DA: any authentic Watts-inspired game will just inform you that your unconscious mind has already beaten the game

Some say that was in the Early Access version. Then at 1.0, after installing, the players fired the program, only to make no sense at first of what seemed to be happening. Further playtime bewildered them even more. It took them a while to realize that they were utterly defeated already; possibly had been even before starting the game. Some hints suggest that maybe even before getting up from bed that day.

The confused player checked the settings only to find these difficulty options: Veteran, Default, Easy, More Easy, Super Easy, Story Mode, Baseline (legacy).
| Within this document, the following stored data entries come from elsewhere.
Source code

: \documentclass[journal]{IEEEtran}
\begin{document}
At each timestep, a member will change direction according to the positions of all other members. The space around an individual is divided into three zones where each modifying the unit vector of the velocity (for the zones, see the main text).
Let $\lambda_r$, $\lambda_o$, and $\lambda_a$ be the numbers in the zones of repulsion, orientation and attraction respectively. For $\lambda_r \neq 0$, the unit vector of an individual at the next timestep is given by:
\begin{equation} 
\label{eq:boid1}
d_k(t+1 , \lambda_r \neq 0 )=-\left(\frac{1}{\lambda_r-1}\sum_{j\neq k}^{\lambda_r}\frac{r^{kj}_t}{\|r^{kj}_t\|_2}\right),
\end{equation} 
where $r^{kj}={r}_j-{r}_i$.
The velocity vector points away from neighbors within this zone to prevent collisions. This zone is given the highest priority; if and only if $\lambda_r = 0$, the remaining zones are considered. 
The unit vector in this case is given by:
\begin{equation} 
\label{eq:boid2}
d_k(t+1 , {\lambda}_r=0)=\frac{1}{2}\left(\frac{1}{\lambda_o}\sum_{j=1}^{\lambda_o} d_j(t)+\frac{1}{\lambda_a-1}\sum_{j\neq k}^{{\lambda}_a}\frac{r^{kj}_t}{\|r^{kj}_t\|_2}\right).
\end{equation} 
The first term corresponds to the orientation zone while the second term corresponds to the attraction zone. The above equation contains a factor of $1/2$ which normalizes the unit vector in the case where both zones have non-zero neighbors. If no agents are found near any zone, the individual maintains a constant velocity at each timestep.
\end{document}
Technical apendixes in the Release Notes document added explanations and commentary that accurately and informatively sink the player a little bit deper in the abysses of existential angst, feelings of obsolescence, realization of the inadequacy of some species–you get the idea. Sobered now, the player leaves the game, gets back to the world, makes it not necessarily better. He is still a bastard, but a better informed bastard. Species die, neurons die, warnings die. The end.

It improved a lot in the Enhanced Edition. Scaling levels and optional use of ^Happy Ending$^(tm) technology, that became non-optional with the 1.7 patch, along with the texture filters. A sector of the crowd was outraged. Others like the (new!) Ice Ponies lowering the sea temperature with their piss and the Carbon Unicorns saving the world by sucking so much (air). People bootleg the classic version, that at the launch of the EE had been removed from all online stores.

Then, Peter announces a sequel. The internet explodes.

Or something like that. The guy who told me said he had been hearing some tap-tap-tapping in the wall all day. Strange ideas come out he-did-not-know-where. “At least I am not a fossil,” he said. “Of course, man,” I replied, then removed the chip from the socket, put it back in the case with its siblings and turned the computer off. You know, else they all start asking why are they suddenly in Toronto. I keep telling myself this is the best for them.

DA
Guest
DA
7 years ago

@Michael Carradice

Ha!

Bogdan
Guest
7 years ago

Yet another story without cats
Unlike life
I wanna more more much more

Richard Morgan
Guest
7 years ago

Peter Watts: A shared universe might work if my profile ever rose above midlist stature. Some dreams don’t even get born.

Hey – I’M in. Sign me right up.

Occurs to me what this would really suit is a *very* smart TV show for HBO or Netflix. Character driven, on-going narratives threaded in behind the Gate-building Business of the Day plot for each episode (or even Season!). Small scale, cult following. Some substantial CGI costs now and then, but set building would be a pretty limited expense.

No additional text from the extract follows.